Terrorist as rock star
The musical selections are just one of many hints that Olivier Assayas’s Carlos is no standard-issue biopic. The French filmmaker’s ambitious portrait of Ilich Ramirez Sanchez, a.k.a. Carlos, one of the world’s most notorious terrorists, is a breathtaking piece of work, a ferociously intense, in-your-face chronicle of a couple of decades in the life of the poster boy for revolutionary-chic terrorism back in the ’70s and ’80s.
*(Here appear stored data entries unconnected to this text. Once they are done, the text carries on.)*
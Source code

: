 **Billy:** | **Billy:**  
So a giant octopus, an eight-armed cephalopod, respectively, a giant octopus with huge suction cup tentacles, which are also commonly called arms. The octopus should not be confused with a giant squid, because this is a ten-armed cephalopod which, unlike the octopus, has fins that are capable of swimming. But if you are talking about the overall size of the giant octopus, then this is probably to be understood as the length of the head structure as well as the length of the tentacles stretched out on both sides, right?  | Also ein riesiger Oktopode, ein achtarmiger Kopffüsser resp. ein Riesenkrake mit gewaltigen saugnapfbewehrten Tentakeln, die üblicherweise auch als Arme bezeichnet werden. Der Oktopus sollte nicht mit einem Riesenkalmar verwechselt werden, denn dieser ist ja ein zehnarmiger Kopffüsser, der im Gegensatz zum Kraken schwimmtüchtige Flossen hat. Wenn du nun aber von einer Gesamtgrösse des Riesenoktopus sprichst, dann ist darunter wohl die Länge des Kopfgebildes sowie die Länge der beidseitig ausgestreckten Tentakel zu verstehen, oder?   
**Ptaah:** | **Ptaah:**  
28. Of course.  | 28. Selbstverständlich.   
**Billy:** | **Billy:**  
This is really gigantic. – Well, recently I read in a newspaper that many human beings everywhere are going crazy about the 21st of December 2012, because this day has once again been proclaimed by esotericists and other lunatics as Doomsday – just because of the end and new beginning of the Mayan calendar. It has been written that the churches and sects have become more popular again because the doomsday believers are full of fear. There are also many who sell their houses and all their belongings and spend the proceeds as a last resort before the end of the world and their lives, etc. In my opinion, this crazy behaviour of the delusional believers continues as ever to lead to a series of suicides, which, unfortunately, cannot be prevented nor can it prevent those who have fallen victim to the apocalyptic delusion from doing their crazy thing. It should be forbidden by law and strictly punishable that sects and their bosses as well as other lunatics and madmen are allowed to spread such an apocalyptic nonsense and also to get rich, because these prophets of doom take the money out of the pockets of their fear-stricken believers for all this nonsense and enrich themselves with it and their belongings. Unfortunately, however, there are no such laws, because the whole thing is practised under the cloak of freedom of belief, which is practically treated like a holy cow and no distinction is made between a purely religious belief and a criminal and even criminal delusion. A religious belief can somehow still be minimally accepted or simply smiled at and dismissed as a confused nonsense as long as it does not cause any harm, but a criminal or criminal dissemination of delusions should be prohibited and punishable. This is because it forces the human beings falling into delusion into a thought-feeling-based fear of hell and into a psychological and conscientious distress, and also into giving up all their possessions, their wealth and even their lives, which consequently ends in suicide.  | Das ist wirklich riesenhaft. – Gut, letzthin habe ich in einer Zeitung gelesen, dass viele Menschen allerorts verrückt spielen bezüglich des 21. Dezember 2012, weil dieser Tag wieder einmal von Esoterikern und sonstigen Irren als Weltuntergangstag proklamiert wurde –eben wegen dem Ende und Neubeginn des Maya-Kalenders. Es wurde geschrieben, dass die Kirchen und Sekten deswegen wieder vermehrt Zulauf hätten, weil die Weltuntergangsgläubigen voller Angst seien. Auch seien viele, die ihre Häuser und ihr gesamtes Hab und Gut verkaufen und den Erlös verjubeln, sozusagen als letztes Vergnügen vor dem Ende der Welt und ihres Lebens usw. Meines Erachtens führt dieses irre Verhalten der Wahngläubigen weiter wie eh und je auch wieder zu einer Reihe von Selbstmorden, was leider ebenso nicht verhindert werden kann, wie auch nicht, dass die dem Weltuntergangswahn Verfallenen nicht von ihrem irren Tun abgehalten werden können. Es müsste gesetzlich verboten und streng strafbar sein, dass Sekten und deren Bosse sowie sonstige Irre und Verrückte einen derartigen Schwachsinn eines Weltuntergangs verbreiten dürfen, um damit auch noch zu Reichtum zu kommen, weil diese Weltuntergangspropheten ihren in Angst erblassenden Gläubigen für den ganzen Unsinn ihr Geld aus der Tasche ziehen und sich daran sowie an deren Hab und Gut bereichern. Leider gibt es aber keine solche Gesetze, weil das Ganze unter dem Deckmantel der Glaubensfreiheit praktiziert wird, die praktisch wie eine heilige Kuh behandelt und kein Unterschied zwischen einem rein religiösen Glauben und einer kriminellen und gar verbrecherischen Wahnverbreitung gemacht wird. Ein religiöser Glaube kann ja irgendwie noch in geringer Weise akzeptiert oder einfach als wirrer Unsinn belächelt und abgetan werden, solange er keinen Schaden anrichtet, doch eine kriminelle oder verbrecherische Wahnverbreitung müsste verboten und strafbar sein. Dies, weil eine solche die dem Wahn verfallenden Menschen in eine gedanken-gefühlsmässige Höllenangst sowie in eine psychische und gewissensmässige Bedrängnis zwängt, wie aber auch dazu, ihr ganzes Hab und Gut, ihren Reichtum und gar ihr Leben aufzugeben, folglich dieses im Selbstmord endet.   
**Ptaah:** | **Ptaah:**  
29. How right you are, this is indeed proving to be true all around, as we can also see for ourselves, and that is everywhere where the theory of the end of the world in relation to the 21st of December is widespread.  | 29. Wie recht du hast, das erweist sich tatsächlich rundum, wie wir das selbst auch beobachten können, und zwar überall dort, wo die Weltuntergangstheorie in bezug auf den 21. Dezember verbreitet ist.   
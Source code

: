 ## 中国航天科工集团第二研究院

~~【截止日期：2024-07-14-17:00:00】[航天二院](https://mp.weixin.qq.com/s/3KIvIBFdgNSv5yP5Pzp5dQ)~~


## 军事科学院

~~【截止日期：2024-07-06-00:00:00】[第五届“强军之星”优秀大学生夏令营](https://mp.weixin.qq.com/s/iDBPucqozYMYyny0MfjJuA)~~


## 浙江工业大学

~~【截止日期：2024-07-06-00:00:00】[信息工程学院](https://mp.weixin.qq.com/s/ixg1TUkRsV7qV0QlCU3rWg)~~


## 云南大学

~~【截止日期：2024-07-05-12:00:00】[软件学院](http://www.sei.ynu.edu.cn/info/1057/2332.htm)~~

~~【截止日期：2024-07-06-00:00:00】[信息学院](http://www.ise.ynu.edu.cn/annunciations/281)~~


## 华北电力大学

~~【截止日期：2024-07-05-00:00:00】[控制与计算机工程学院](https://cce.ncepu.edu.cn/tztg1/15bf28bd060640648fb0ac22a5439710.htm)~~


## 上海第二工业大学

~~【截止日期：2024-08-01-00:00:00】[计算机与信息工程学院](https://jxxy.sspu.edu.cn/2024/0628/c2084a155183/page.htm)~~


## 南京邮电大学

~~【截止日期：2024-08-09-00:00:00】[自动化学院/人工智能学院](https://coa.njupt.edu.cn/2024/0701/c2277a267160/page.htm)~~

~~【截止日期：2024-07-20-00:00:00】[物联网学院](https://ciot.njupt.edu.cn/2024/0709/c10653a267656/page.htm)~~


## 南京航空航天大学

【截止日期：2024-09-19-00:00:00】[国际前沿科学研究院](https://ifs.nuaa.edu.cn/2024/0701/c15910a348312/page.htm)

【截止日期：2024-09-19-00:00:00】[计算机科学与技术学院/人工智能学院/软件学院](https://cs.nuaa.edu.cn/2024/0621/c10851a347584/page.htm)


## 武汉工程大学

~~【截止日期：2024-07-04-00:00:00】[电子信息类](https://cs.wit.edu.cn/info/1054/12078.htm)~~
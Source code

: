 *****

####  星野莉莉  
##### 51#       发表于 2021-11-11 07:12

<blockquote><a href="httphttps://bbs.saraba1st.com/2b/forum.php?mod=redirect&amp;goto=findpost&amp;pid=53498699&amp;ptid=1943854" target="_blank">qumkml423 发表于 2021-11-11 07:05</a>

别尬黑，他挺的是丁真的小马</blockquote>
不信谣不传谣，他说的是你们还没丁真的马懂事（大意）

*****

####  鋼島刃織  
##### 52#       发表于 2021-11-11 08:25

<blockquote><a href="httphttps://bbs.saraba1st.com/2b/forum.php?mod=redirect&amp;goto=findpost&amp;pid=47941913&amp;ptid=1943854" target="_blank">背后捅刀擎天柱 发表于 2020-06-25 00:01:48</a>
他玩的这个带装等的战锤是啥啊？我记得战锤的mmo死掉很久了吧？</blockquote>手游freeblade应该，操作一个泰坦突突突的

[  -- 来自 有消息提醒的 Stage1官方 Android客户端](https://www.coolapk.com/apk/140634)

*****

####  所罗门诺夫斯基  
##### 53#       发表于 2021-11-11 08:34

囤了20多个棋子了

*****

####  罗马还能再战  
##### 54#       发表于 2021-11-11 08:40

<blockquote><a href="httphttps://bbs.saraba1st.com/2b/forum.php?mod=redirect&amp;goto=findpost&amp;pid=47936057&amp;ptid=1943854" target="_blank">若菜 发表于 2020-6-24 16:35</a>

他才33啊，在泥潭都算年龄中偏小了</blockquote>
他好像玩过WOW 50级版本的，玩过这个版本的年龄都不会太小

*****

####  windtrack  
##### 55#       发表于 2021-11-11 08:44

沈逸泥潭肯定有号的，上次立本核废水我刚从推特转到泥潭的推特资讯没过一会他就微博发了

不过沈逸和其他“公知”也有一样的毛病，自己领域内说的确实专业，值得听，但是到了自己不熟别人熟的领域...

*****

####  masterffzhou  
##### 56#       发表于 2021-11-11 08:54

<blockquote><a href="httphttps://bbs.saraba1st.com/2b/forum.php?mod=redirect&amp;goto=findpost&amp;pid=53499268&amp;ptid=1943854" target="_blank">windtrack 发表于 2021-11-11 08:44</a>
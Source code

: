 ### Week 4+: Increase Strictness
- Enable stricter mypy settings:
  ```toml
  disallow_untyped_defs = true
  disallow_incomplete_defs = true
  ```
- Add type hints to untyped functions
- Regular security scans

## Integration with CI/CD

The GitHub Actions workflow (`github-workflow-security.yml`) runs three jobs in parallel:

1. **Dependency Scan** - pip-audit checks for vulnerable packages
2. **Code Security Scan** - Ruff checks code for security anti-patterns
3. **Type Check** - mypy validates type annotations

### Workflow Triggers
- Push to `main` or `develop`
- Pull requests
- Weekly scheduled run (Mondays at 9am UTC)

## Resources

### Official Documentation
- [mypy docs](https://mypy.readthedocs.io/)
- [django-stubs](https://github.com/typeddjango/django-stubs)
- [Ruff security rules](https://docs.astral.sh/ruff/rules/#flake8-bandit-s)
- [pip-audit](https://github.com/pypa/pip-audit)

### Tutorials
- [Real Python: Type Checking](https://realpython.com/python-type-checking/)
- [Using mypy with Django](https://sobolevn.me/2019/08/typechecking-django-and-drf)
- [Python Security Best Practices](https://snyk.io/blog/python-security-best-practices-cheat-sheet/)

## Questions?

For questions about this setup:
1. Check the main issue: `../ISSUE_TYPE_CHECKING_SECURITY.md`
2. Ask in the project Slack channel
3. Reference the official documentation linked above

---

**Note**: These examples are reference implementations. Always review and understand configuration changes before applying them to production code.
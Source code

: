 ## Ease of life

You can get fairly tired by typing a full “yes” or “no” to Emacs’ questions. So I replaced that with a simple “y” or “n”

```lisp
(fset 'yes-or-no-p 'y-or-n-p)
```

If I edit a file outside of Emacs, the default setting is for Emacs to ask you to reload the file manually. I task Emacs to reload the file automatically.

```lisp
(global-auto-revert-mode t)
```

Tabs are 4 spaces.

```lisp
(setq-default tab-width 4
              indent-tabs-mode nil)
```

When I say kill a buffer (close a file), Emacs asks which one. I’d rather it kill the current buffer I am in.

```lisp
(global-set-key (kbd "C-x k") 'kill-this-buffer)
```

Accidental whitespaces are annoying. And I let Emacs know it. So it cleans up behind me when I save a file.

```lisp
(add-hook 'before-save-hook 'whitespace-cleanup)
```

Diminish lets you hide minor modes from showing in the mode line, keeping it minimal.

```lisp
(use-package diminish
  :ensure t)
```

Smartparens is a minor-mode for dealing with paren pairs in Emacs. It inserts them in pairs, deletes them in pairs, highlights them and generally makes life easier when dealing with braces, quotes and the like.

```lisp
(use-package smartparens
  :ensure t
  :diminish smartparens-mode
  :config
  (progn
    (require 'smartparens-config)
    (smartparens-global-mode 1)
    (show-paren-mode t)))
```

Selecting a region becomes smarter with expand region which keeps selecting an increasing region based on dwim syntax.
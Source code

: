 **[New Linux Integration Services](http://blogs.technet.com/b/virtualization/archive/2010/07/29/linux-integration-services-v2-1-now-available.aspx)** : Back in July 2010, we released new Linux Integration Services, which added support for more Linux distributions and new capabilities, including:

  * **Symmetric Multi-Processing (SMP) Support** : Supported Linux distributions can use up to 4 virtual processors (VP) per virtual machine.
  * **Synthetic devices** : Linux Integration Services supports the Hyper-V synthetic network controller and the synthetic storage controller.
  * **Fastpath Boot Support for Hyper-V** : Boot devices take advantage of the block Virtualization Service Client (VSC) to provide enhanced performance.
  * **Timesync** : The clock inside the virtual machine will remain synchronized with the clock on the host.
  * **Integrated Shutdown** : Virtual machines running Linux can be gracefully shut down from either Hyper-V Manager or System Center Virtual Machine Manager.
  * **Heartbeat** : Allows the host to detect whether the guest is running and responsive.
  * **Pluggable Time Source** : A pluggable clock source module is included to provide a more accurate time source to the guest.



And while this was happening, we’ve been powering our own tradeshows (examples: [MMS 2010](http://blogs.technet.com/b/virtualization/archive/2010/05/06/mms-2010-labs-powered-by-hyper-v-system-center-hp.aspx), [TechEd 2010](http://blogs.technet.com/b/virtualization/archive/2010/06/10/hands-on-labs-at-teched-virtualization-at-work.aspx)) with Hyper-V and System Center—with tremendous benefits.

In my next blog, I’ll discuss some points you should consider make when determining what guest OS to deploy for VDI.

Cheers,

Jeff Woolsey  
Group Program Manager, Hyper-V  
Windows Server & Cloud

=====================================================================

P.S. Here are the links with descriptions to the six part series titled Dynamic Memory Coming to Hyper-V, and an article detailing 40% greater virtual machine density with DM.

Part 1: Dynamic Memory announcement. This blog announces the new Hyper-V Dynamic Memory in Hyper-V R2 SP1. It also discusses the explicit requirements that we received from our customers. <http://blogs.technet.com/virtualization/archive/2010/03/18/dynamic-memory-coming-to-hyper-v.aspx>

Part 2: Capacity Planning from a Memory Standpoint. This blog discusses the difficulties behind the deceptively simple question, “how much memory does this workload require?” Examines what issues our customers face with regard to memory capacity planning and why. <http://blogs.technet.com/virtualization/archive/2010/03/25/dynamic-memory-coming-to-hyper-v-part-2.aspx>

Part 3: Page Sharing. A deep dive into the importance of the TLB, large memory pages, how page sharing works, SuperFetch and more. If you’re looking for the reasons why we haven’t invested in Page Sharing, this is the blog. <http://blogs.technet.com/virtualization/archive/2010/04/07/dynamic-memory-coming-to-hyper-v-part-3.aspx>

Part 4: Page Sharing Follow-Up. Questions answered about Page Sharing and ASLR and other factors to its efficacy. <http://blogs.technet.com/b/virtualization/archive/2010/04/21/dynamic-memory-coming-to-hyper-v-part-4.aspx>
There is no shortage of bloody mayhem here, from bombings to violent hostage-takings to assassinations, but Assayas — one of contemporary French cinema’s most original voices — throws us off balance by juxtaposing all of this with some of the better postpunk guitar numbers from the early ’80s, including tunes from The Feelies, New Order and Wire. Somehow it works, though I can’t fully explain why. The only time the soundtrack is fully in sync with the action is when a couple of German terrorists get into a gunfight with police to the tune of The Dead Boys’ classic slice of punk fury, Sonic Reducer.
But that’s vintage Assayas, who is almost certainly the only French auteur who has made both period romantic dramas and an alt-rock-flavoured flick, Clean, about a junkie that’s set partly in that most un-Parisian of cities, Hamilton, Ont.
What’s also intriguing about Carlos is the fact that not for a nanosecond do Assayas and fellow screenwriter Dan Franck make the slightest attempt to idolize Carlos. You’ll come out of the film thinking he’s a self-obsessed macho fellow who truly believes in only one cause: promoting the Carlos myth. That’s not to say Assayas’s Carlos doesn’t have much charm. He does. In fact, Venezuelan actor Edgar Ramirez — who is amazing — turns this killer into a rock-star-like figure who routinely wows women and world leaders. All are smitten with his ability to orchestrate major terrorist acts without so much as breaking a sweat.
Early on, he tells one of his many girlfriends, “You’ll be hearing my name a lot.” And his prophecy turns out to be all too true. This is a guy who is also happy to proclaim that “weapons are an extension of my body.” It’s that sort of self-aggrandizement that eventually leads to a break with his Palestinian backers, who, quite rightly, come to the conclusion he’s more interested in his media profile than anything else.
But it’s not just a portrait of Carlos. It’s a revealing (and disturbing) look at the geo-politics of terrorism in the ’70s and ’80s, an era in which European terrorist groups thrived, thanks in part to their cosy relationships with the leaders of many countries in the Middle East and the former Soviet Union. The final reel is an equally intriguing snapshot of what happens to these urban guerrilla fighters when, after the fall of the Berlin Wall in 1989, those Cold War alliances fall by the wayside.
Ramirez is in nearly every scene in the film, and he is just mesmerizing as Carlos. He goes from swaggering around, looking almost like a preppy playboy in the early section, to cutting quite the depressed figure in the last act, a man who has been abandoned by all his former allies and is now nothing more than a historical curiosity.